Extract from Irish Times
Brexit will sour ‘jam tomorrow’ plans for tax cuts in coming budgets
Taoiseach Leo Varadkar and Minister for Finance Paschal Donohoe are going to present a three-year programme for public finances in the Budget. It will help businesses and the public plan, the Taoiseach said.
Hard to argue with that – and if it is a move away from the long and dishonourable traditional of trying to cook up some surprises on Budget day each year, then all the better.
But there may be another motivation for the three-year strategy this year. It will allow the Government to promise some juicy enough tax cuts and spending increases in the latter two years. There isn’t a lot of cash available this year, but – on current projections – there will be for the 2019 and 2020 Budgets.
Politically, the Government is hoping that this “jam tomorrow” strategy will keep voters on board.

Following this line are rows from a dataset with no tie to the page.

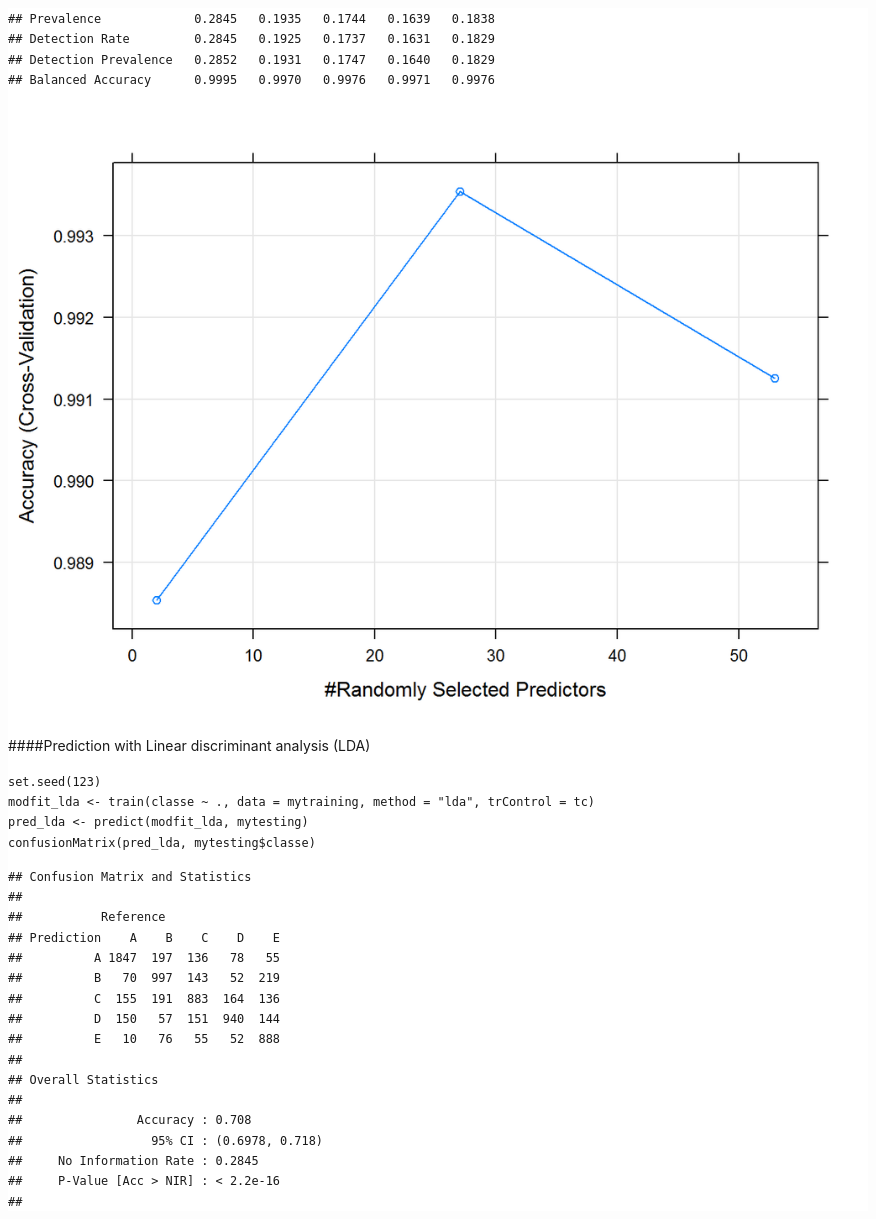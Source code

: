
 ```{r}
## Prevalence             0.2845   0.1935   0.1744   0.1639   0.1838
## Detection Rate         0.2845   0.1925   0.1737   0.1631   0.1829
## Detection Prevalence   0.2852   0.1931   0.1747   0.1640   0.1829
## Balanced Accuracy      0.9995   0.9970   0.9976   0.9971   0.9976
```

![plot_rf](Image/rf.png) 


####Prediction with Linear discriminant analysis (LDA)
```{r}
set.seed(123)
modfit_lda <- train(classe ~ ., data = mytraining, method = "lda", trControl = tc)
pred_lda <- predict(modfit_lda, mytesting)
confusionMatrix(pred_lda, mytesting$classe)
```
```{r}
## Confusion Matrix and Statistics
## 
##           Reference
## Prediction    A    B    C    D    E
##          A 1847  197  136   78   55
##          B   70  997  143   52  219
##          C  155  191  883  164  136
##          D  150   57  151  940  144
##          E   10   76   55   52  888
## 
## Overall Statistics
##                                          
##                Accuracy : 0.708          
##                  95% CI : (0.6978, 0.718)
##     No Information Rate : 0.2845         
##     P-Value [Acc > NIR] : < 2.2e-16      
##                                          
```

On current projections there might only be €300 million to distribute in new tax and spending measures in Budget 2018, which will be presented in October. You would suspect that a bit more will be found from somewhere before the day itself, but either way the package will be tight enough.
The Government will have to find savings or some increased taxes to pay for any significant new measures – and in the current political set-up that won’t be easily achieved. You can just see all the big lobby groups playing Fine Gael, the Independents and Fianna Fáil off against each other.
Just watch the tourism lobby in action if there is any talk of increasing the 9 per cent Vat rate, for example.
Caught in a bind for Budget 2018, the Government wants to hold out the promise of more in the years ahead. The forecasts are that the room for manoeuvre in Budget 2019 will be €3.2 billion, with €3.4 billion available the following year.
Happy days, you might think, for the Minister for Finance who gets to present those Budgets. It might not quite be back to the “Champagne Charlie” headlines of the McCreevy era of the early 2000s, but “ Prosecco Paschal” would, if the forecasts prove correct, have a significant enough amount to play with.
Even on the Government commitment to use two-thirds of any leeway for extra spending and one-third for tax reductions, this would still leave some room to take a chunk out of USC or income tax over a couple of years and promise some extra spending in key areas.
Of course the key phrase in all this is “on current projections”. We have seen how Budget prospects can turn on the proverbial sixpence, if economic growth turns downwards. Revenues and spending are both very large numbers each year – both in excess of €60 billion.
All you need is for tax to come in a bit below expectations and spending a bit above and your projections are in trouble. Our high reliance on corporation tax and our limited understanding of what is driving this revenue are other risk factors.
And then, of course, there is the obvious point. Brexit happens five months after Budget 2019 is announced. You would presume by then we will know more about the shape it will take, though on the speed the talks have been moving at so far, you wouldn’t be at all sure of that.
If Britain is heading for a hard Brexit and particularly if it looks like it might crash out of the EU with no deal, then we will be seeing some economic nerves by next year and will face considerable uncertainty heading into 2019. Your guess about how likely this is will be as good as mine, but it can’t be ignored.
If the three-year Budget plan is to mean anything, it needs to confront this head on. There is little point in promising people income tax or USC cuts in 2019 and 2020 as a matter of certainty, if the numbers are built on a foundation of uncertainty. This is no fault of those who made the forecasts, of course – it is just the situation we find ourselves in.
Against this backdrop, if the Budget is really to prepare us for Brexit, it needs first to make clear that nothing will be done to throw the public finances off course. Above all, we need some room for flexibility in the public finances if the immediate Brexit hit to growth is more significant than currently forecast. Beyond that, the Budget plan then needs to set priorities. Top of the list needs to be key pieces of social and economic infrastructure – housing, investment in water and some other key projects. Then there are a hundred and one other demands for day-to-day spending and tax cuts.
There are key problems in the tax code which need to be fixed . One of them is the low income level at which people enter the top tax rate. Another is the need to decide on the future of property tax, which can be a long-term stable source of revenue, but needs to be structured correctly.
But I wonder are taxes now the top priority of voters? Asked in surveys do we want to pay lower taxes, we will all say “yes”.
But where does this really rank against priorities such as housing, health and education?
If the Government uses the three-year plan to pursue a “jam tomorrow” tax cut plan, it will have little credibility against the backdrop of Brexit. A proper plan needs to recognise the huge uncertainty that this presents, and set down a considered way to respond. Promising a point off the main USC rate each year does not constitute a strategy.